Tag Archives: women’s issues

fire

Last week I burned a brush pile in the back yard. Actually I burned a brush pile on the overgrown section of this year’s experiment in gardening. Ever since the contractors finished with the windows, siding, etc. I’ve been cutting 20-year-old boxwoods, azaleas, and other shrubs down to their gnarly stumps and piling the cuttings on the garden spot to dry out. So, last Wednesday became burning day.

I don’t like to burn stuff by myself, as a rule. Not that I’m afraid the fire will get out of control or anything. It’s psychological; I assumed I needed a man around just in case something didn’t go as planned. But, the pile needed burning, and I was in the mood to burn something. I dragged the water hose out to the garden, took a camp chair, water bottle, matches and firestarters and headed out back. The brush was so dry it didn’t take any time at all to get a nice fire going, flames about 10 feet high. I settled into the camp chair, sipped on my water, and watched it burn.

Fire is mesmerizing, isn’t it? I love to watch a fire buring in the fireplace, a campfire, a brush fire. As I watched this fire my mind started wandering to other places and other fires, and other women.

I became my mother, burning old files and papers in a 55-gallon drum in her back yard after my dad died.

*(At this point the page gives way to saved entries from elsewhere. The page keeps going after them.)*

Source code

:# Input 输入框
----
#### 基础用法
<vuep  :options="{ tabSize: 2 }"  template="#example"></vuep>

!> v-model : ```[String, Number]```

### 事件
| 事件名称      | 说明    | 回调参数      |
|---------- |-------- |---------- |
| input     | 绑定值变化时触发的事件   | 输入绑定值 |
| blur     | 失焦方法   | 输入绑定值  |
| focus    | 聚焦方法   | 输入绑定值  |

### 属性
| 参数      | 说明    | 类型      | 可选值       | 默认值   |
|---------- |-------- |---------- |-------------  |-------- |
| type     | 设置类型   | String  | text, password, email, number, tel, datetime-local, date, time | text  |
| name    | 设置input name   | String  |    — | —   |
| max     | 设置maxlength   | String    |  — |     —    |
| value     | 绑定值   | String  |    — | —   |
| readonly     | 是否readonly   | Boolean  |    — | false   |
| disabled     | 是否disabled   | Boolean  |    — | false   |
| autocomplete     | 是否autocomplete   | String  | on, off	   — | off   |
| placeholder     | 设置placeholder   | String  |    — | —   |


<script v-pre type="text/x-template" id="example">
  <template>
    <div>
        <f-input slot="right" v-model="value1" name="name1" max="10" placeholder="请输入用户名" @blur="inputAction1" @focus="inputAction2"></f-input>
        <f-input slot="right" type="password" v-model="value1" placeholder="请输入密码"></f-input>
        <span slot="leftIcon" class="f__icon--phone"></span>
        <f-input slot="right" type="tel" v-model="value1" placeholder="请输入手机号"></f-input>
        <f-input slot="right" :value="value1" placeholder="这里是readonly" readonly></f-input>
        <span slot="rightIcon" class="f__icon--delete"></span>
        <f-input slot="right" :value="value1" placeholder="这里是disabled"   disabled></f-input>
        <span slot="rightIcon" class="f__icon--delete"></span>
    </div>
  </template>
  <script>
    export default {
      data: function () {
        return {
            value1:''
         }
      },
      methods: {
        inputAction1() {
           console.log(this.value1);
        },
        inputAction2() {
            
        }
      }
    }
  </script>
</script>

Then I was my grandmother, burning trash in a sink hole on a farm or burning wood to heat water to scald the hair off a hog before my grandfather butchered it.

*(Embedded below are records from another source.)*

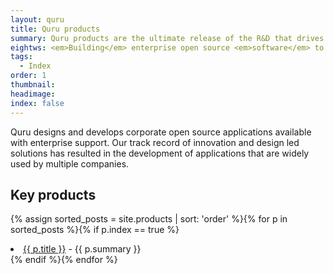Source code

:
```yaml
---
layout: quru
title: Quru products
summary: Quru products are the ultimate release of the R&D that drives the Quru team
eightws: <em>Building</em> enterprise open source <em>software</em> to empower business
tags:
  - Index
order: 1
thumbnail:
headimage:
index: false
---
```


Quru designs and develops corporate open source applications available with enterprise support.  Our track record of innovation and design led solutions has resulted in the development of applications that are widely used by multiple companies.

## Key products

{% assign sorted_posts = site.products | sort: 'order' %}{% for p in sorted_posts %}{% if p.index == true %}<li><a href='{{ p.url }}' alt='{{ p.title}}' title='{{ p.title }}'>{{ p.title }}</a> - {{ p.summary }}</li>{% endif %}{% endfor %}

My great-grandmother, cooking meals in a wood stove before she got her first electric one, and heating their house with a coal furnace.

All of the women before her, who depended on fire for their heat and food and hot water for bathing, cleaning, making soap.

CG, who still does most of these tasks today.

The women of Cielo, burning small fires in the paths in front of their houses to heat water so they can boil rice to feed their families.

“Keep the home fires burning.” A WWI song, sentimentally describing the women’s responsibility to lead the household when their husbands and sweethearts were off to war. Almost 100 years later, the words remind me that some things don’t change.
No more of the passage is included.